A tree fell and tore the electrical box off the back of Chris and Charleen Valentine's house at 1129 Beechwood Drive.

Nearby, at 1121 Beechwood Drive, Sandra Shawyer had practically no damage. A hanging plant was blown off her front porch and her antenna was twisted in the wind.




Paul Hovermill, 56, of 1113 Beechwood Drive, was supposed to be attending a conference at Deep Creek Lake in Garrett County, Md., on Wednesday.

Instead, he was cleaning up storm damage to his 1998 Oldsmobile and his shed.

Hovermill said he could tell the storm was going to be bad.

"Supper stayed on the table and we went into the basement," he said.

Hovermill's neighbor John Creager, 52, pointed to a pile of brush where his girlfriend's car was parked earlier.

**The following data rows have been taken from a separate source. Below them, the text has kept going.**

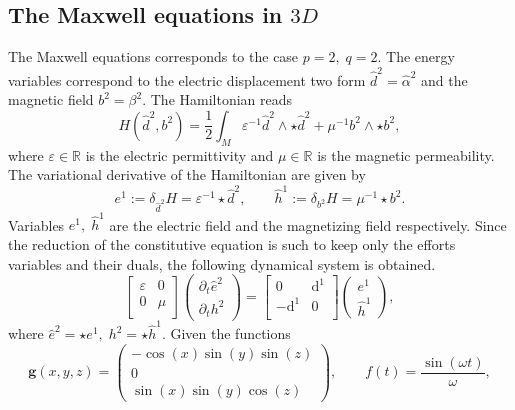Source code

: \documentclass{elsarticle}
\renewcommand\d{\ensuremath{\mathrm{d}}}
\newcommand{\bbR}{\mathbb{R}}
\newcommand*{\dual}[1]{\ensuremath{\widehat{#1}}}
\begin{document}
\subsection{The Maxwell equations in $3D$}
The Maxwell equations corresponds to the case $p=2, \; q=2$. The energy variables correspond to the electric displacement two form $\dual{d}^2 = \dual{\alpha}^2$ and the magnetic field $b^2=\beta^2$. The Hamiltonian reads
\begin{equation}
    H(\dual{d}^2, b^2) = \frac{1}{2} \int_M \varepsilon^{-1} \dual{d}^2 \wedge \star \dual{d}^2 + \mu^{-1} b^2 \wedge \star b^2,
\end{equation}
where $\varepsilon \in \bbR$ is the electric permittivity and $\mu \in \bbR$ is the magnetic permeability. The variational derivative of the Hamiltonian are given by 
\begin{equation}
    e^1 := \delta_{\dual{d}^2} H = \varepsilon^{-1} \star \dual{d}^2, \qquad \dual{h}^1 := \delta_{b^2} H = \mu^{-1} \star b^2.
\end{equation}
Variables $e^1, \; \dual{h}^1$ are the electric field and the magnetizing field respectively. Since the reduction of the constitutive equation is such to keep only the efforts variables and their duals, the following dynamical system is obtained.
\begin{equation}\label{eq:maxwell_eq}
\begin{bmatrix}
\varepsilon & 0 \\
0 & \mu \\
\end{bmatrix}
    \begin{pmatrix}
    \partial_t \dual{e}^2\\
    \partial_t h^2
    \end{pmatrix} = 
    \begin{bmatrix}
    0 & \d^1 \\
    -\d^1 & 0 \\
    \end{bmatrix}
    \begin{pmatrix}
    {e}^1\\
    \dual{h}^1
    \end{pmatrix},
\end{equation}
where $\dual{e}^2 = \star e^1, \; h^2= \star \dual{h}^1$. Given the functions
\begin{equation}
    \bm{g}(x, y, z) = \begin{pmatrix}
    -\cos(x)\sin(y)\sin(z) \\
    0 \\
    \sin(x)\sin(y)\cos(z)
    \end{pmatrix}, \qquad f(t) = \frac{\sin(\omega t)}{\omega},
\end{equation}
\end{document}
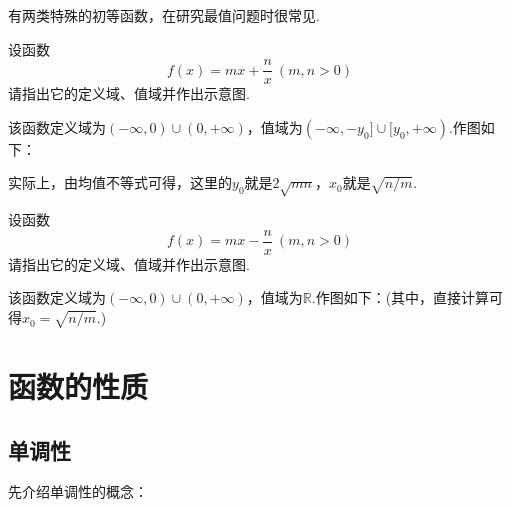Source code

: \documentclass[lang=cn, zihao=5]{elegantbook}
\newcommand{\R}{\mathbb{R}}
\begin{document}
\newpage
有两类特殊的初等函数，在研究最值问题时很常见.

\begin{example}
    设函数$$f(x)=mx+\frac{n}{x}~(m,n>0)$$
    请指出它的定义域、值域并作出示意图.
\end{example}
\begin{solution}
	该函数定义域为$(-\infty ,0) \cup (0,+\infty)$，值域为$(-\infty ,-y_0] \cup [y_0 ,+\infty )$.作图如下：
    \begin{figure}[h!]
		\centering
		
	\end{figure}
	
	\noindent
	实际上，由均值不等式可得，这里的$y_0$就是$2\sqrt{mn}$，$x_0$就是$\sqrt{n/m}$.
\end{solution}

\begin{example}
    设函数$$f(x)=mx-\frac{n}{x}~(m,n>0)$$
    请指出它的定义域、值域并作出示意图.
\end{example}
\begin{solution}
	该函数定义域为$(-\infty ,0) \cup (0,+\infty)$，值域为$\R$.作图如下：(其中，直接计算可得$x_0=\sqrt{n/m}$.)
    \begin{figure}[h!]
		\centering
		
	\end{figure}
\end{solution}

\newpage
\section{函数的性质}

\subsection{单调性}

先介绍单调性的概念：
\end{document}
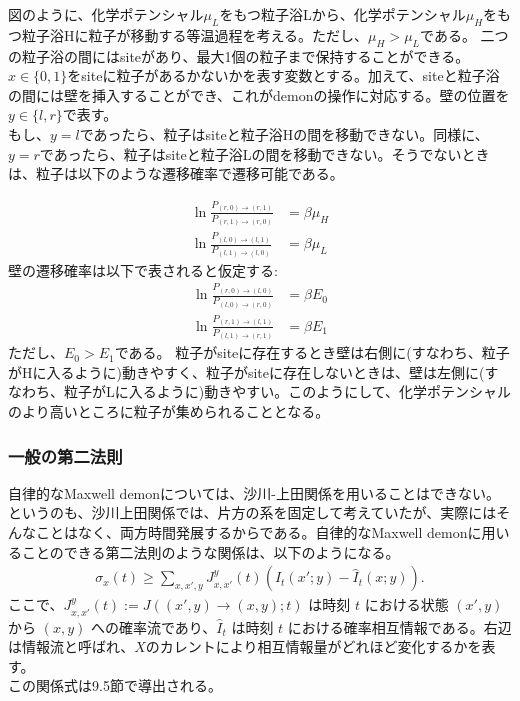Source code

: \documentclass[a4paper,11pt]{jsarticle}
\numberwithin{equation}{section}
\begin{document}
図のように、化学ポテンシャル$\mu_L$をもつ粒子浴Lから、化学ポテンシャル$\mu_H$をもつ粒子浴Hに粒子が移動する等温過程を考える。ただし、$\mu_H > \mu_L$である。
二つの粒子浴の間にはsiteがあり、最大1個の粒子まで保持することができる。\\
$x \in \{0,1\}$をsiteに粒子があるかないかを表す変数とする。加えて、siteと粒子浴の間には壁を挿入することができ、これがdemonの操作に対応する。壁の位置を$y \in \{l,r\}$で表す。\\
もし、$y =l$であったら、粒子はsiteと粒子浴Hの間を移動できない。同様に、$y = r$であったら、粒子はsiteと粒子浴Lの間を移動できない。そうでないときは、粒子は以下のような遷移確率で遷移可能である。

\begin{align}
    \ln \frac{P_{(r,0) \to (r,1)}}{P_{(r,1) \to (r,0)}} &= \beta \mu_H \\
    \ln \frac{P_{(l,0) \to (l,1)}}{P_{(l,1) \to (l,0)}} &= \beta \mu_L 
\end{align}
壁の遷移確率は以下で表されると仮定する:
\begin{align}
    \ln \frac{P_{(r,0) \to (l,0)}}{P_{(l,0) \to (r,0)}} &= \beta E_0 \\
    \ln \frac{P_{(r,1) \to (l,1)}}{P_{(l,1) \to (r,1)}} &= \beta E_1 
\end{align}
ただし、$E_0 > E_1$である。%
粒子がsiteに存在するとき壁は右側に(すなわち、粒子がHに入るように)動きやすく、粒子がsiteに存在しないときは、壁は左側に(すなわち、粒子がLに入るように)動きやすい。このようにして、化学ポテンシャルのより高いところに粒子が集められることとなる。\\


\subsubsection{一般の第二法則}
自律的なMaxwell demonについては、沙川-上田関係を用いることはできない。というのも、沙川上田関係では、片方の系を固定して考えていたが、実際にはそんなことはなく、両方時間発展するからである。自律的なMaxwell demonに用いることのできる第二法則のような関係は、以下のようになる。
\begin{align}
    \sigma_x(t) \geq \sum_{x,x',y} J^y_{x,x'}(t) \left( \hat{I}_t(x'; y) - \hat{I}_t(x; y) \right). \tag{9.44}
\end{align}
ここで、\(J^y_{x,x'}(t) := J((x', y) \to (x, y); t)\) は時刻 \(t\) における状態 \((x', y)\) から \((x, y)\) への確率流であり、\(\hat{I}_t\) は時刻 \(t\) における確率相互情報である。右辺は情報流と呼ばれ、$X$のカレントにより相互情報量がどれほど変化するかを表す。\\
この関係式は9.5節で導出される。\\
\end{document}
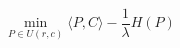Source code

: \begin{theorem}
\begin{equation}
  \min_{P \in U(r,c)} \langle P, C \rangle - \frac{1}{\lambda} H(P)
\end{equation}
\end{theorem}
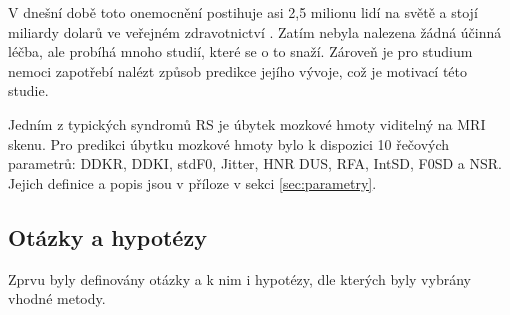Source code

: \documentclass[11pt,a4paper]{article}
\begin{document}
            V dnešní době toto onemocnění postihuje asi 2,5 milionu lidí na světě a stojí miliardy dolarů ve veřejném zdravotnictví \cite{mcalpine2005}. Zatím nebyla nalezena žádná účinná léčba, ale probíhá mnoho studií, které se o to snaží. Zároveň je pro studium nemoci zapotřebí nalézt způsob predikce jejího vývoje, což je motivací této studie.
 
            Jedním z typických syndromů RS je úbytek mozkové hmoty viditelný na MRI skenu. Pro predikci úbytku mozkové hmoty bylo k dispozici 10 řečových parametrů: DDKR, DDKI, stdF0, Jitter, HNR DUS, RFA, IntSD, F0SD a NSR. Jejich definice a popis jsou v příloze v sekci \ref{sec:parametry}.
            
            \subsection{Otázky a hypotézy}
                Zprvu byly definovány otázky a k nim i hypotézy, dle kterých byly vybrány vhodné metody.
\end{document}
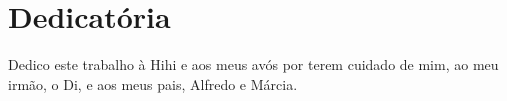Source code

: \chapter*{Dedicatória}

\noindent Dedico este trabalho à Hihi e aos meus avós por terem cuidado de mim, ao meu irmão, o Di, e aos meus pais, Alfredo e Márcia.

The couple was at an auto auction in State Line, Pa., when the storm hit. They returned to find trees down everywhere and some damage to the roof of the house.




After Sis Houser saw the first streak of lightning, she left her spot on the front porch of her Allen Avenue home and headed inside just moments before her daughter called from Frederick warning her about the storm.

"She told me to get into the basement because there was a tornado warning," Houser said.

She didn't immediately head for the basement, but Houser said it wasn't long before she took cover as the wind and rain pummeled her home.

It was while she was heading downstairs that she heard a loud noise. She turned around and ran back upstairs where she saw the carport had been ripped away from the side of her house and the roof collapsed.

On Wednesday afternoon, Houser was picking up shattered glass from the windows that had been blown out of the carport. She said she was waiting for a representative from her insurance company to assess the damage.




At Fountainhead Golf Course, a siren warned golfers of the impending storm at about 5:30 p.m., said Superintendent Ken Keller.

It hit with a vengeance. Some trees were uprooted, some were split by lightning and others were sheared off at the top.

Greens and fairways were littered with branches and leaves.

"I just knew I'd have my work cut out for me for awhile," Keller said.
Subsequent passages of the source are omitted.